(Records to process)

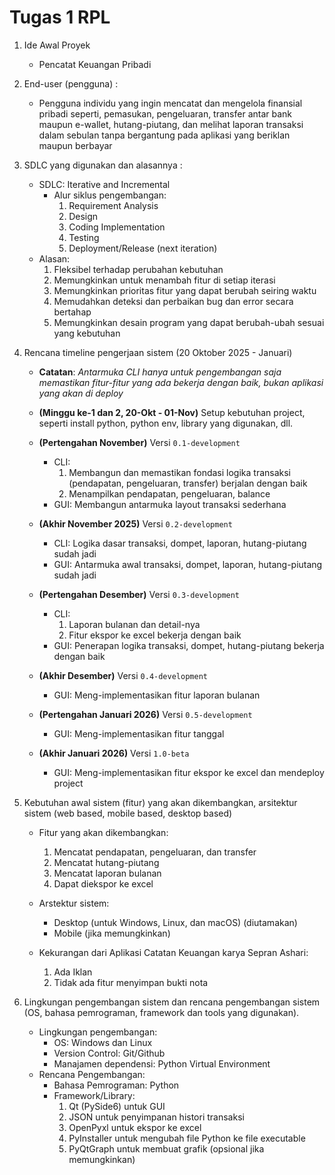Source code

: # Tugas 1 RPL
1. Ide Awal Proyek
    - Pencatat Keuangan Pribadi

2. End-user (pengguna) : 
    - Pengguna individu yang ingin mencatat dan mengelola finansial pribadi seperti, pemasukan, pengeluaran, transfer antar bank maupun e-wallet, hutang-piutang, dan melihat laporan transaksi dalam sebulan tanpa bergantung pada aplikasi yang beriklan maupun berbayar

3. SDLC yang digunakan dan alasannya : 
    - SDLC: Iterative and Incremental
        - Alur siklus pengembangan:
            1. Requirement Analysis
            2. Design
            3. Coding Implementation
            4. Testing
            5. Deployment/Release (next iteration)
    - Alasan: 
        1. Fleksibel terhadap perubahan kebutuhan
        2. Memungkinkan untuk menambah fitur di setiap iterasi
        3. Memungkinkan prioritas fitur yang dapat berubah seiring waktu
        4. Memudahkan deteksi dan perbaikan bug dan error secara bertahap
        5. Memungkinkan desain program yang dapat berubah-ubah sesuai yang kebutuhan

4. Rencana timeline pengerjaan sistem (20 Oktober 2025 - Januari)
    - **Catatan**: *Antarmuka CLI hanya untuk pengembangan saja memastikan fitur-fitur yang ada bekerja dengan baik, bukan aplikasi yang akan di deploy*

    - **(Minggu ke-1 dan 2, 20-Okt - 01-Nov)** Setup kebutuhan project, seperti install python, python env, library yang digunakan, dll.

    - **(Pertengahan November)** Versi `0.1-development`
        - CLI: 
            1. Membangun dan memastikan fondasi logika transaksi (pendapatan, pengeluaran, transfer) berjalan dengan baik 
            2. Menampilkan pendapatan, pengeluaran, balance
        - GUI: Membangun antarmuka layout transaksi sederhana

    - **(Akhir November 2025)** Versi `0.2-development`
        - CLI: Logika dasar transaksi, dompet, laporan, hutang-piutang sudah jadi
        - GUI: Antarmuka awal transaksi, dompet, laporan, hutang-piutang sudah jadi

    - **(Pertengahan Desember)** Versi `0.3-development`
        - CLI: 
            1. Laporan bulanan dan detail-nya
            2. Fitur ekspor ke excel bekerja dengan baik
        - GUI: Penerapan logika transaksi, dompet, hutang-piutang bekerja dengan baik
    - **(Akhir Desember)** Versi `0.4-development`
        - GUI: Meng-implementasikan fitur laporan bulanan

    - **(Pertengahan Januari 2026)** Versi `0.5-development`
        - GUI: Meng-implementasikan fitur tanggal

    - **(Akhir Januari 2026)** Versi `1.0-beta`
        - GUI: Meng-implementasikan fitur ekspor ke excel dan mendeploy project


5. Kebutuhan awal sistem (fitur) yang akan dikembangkan, arsitektur sistem (web based, mobile based, desktop based)
    - Fitur yang akan dikembangkan: 
        1. Mencatat pendapatan, pengeluaran, dan transfer
        2. Mencatat hutang-piutang
        3. Mencatat laporan bulanan
        4. Dapat diekspor ke excel

    - Arstektur sistem: 
        - Desktop (untuk Windows, Linux, dan macOS) (diutamakan)
        - Mobile (jika memungkinkan)

    - Kekurangan dari Aplikasi Catatan Keuangan karya Sepran Ashari:
        1. Ada Iklan
        2. Tidak ada fitur menyimpan bukti nota

6. Lingkungan pengembangan sistem dan rencana pengembangan sistem (OS, bahasa pemrograman, framework dan tools yang digunakan).
    - Lingkungan pengembangan: 
        - OS: Windows dan Linux
        - Version Control: Git/Github 
        - Manajamen dependensi: Python Virtual Environment
    - Rencana Pengembangan:
        - Bahasa Pemrograman: Python
        - Framework/Library:
            1. Qt (PySide6) untuk GUI
            2. JSON untuk penyimpanan histori transaksi
            3. OpenPyxl untuk ekspor ke excel
            4. PyInstaller untuk mengubah file Python ke file executable
            5. PyQtGraph untuk membuat grafik (opsional jika memungkinkan)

(End Records to process)

Required action: Where a line of the entries contains the word "Lingkungan", copy that line.

Written solution:
6. Lingkungan pengembangan sistem dan rencana pengembangan sistem (OS, bahasa pemrograman, framework dan tools yang digunakan).
    - Lingkungan pengembangan: 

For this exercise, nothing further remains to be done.